High Spin-Chern-Number Insulator Phase in α-Antimonene

We report on a new topological phase characterized by a high-number quantized spin Hall conductivity in α-Sb, which we have found in investigating the electronic structures of monolayer α-phase group V elements. This distinct topological phase is invisible in the symmetry-based topological quantum chemistry (TQC) and symmetry indicators (SIs). Since α-As and Sb share the same band representations at high-symmetry points, they are both trivial insulators in terms of TQC and SIs.
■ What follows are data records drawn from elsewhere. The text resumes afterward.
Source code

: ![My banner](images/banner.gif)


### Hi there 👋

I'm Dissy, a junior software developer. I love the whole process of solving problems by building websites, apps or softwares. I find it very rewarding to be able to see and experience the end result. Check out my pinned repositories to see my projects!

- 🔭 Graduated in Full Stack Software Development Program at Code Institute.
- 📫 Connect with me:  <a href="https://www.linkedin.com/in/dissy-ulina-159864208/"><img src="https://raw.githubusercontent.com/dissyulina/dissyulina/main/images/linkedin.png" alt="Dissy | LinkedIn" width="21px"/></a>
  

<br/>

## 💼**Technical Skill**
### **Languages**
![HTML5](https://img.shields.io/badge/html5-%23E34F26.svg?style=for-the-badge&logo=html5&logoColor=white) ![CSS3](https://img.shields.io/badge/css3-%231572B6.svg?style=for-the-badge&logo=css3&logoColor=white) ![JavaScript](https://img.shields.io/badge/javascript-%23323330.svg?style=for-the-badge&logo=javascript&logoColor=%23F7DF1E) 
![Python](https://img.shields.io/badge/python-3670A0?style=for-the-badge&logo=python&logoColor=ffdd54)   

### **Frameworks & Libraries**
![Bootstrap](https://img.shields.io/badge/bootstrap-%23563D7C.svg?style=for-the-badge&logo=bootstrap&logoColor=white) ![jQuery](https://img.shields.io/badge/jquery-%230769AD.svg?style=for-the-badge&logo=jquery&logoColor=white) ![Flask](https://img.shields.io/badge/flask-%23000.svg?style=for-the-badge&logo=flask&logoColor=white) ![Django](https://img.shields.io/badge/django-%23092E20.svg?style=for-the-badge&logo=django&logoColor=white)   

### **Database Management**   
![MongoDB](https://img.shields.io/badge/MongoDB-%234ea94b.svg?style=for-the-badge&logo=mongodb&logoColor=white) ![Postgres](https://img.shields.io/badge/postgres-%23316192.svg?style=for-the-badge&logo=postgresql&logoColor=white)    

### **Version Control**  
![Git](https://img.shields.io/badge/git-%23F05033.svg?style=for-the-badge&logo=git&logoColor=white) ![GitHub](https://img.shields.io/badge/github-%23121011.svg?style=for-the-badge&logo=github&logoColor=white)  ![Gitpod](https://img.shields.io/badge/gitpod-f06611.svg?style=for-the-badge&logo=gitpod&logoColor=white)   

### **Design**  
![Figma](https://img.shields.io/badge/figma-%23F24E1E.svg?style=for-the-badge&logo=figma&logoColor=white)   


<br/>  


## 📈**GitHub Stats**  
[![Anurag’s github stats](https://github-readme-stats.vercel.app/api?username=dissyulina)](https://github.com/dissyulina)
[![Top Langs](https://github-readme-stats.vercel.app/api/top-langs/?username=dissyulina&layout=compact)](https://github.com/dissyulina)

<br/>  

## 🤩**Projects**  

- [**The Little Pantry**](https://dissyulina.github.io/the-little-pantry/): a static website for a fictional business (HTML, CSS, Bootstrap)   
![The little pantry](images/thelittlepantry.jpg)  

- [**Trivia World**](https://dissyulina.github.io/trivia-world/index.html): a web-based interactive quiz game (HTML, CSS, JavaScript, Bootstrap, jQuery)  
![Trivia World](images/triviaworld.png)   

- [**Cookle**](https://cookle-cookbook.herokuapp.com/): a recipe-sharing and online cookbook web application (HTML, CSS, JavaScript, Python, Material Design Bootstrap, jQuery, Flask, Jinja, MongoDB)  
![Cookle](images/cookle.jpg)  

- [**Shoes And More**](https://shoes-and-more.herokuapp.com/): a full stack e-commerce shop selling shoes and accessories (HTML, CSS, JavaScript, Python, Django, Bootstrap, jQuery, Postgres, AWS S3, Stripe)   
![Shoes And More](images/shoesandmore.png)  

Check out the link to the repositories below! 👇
However, we demonstrate that there is a topological phase transition between As and Sb that involves a band-gap closing at two <i>k</i>-points on the high-symmetry line X-Γ-X. In the absence of spin-orbit coupling (SOC), As is a trivial insulator, while Sb is a Dirac semimetal with four Dirac points (DPs) located away from the high-symmetry lines. Inclusion of S_z-conserved SOC gaps out the DPs and induces a nontrivial Berry curvature and drives Sb into the new high-spin Chern number topological phase. The band structure of α-Bi differs from that of Sb by a band inversion at Γ, transforming Bi into a Z₂ topological insulator. Our study shows that quantized spin Hall conductivity can serve as a topological invariant beyond the Z₂ topological invariant for characterizing the topological phases.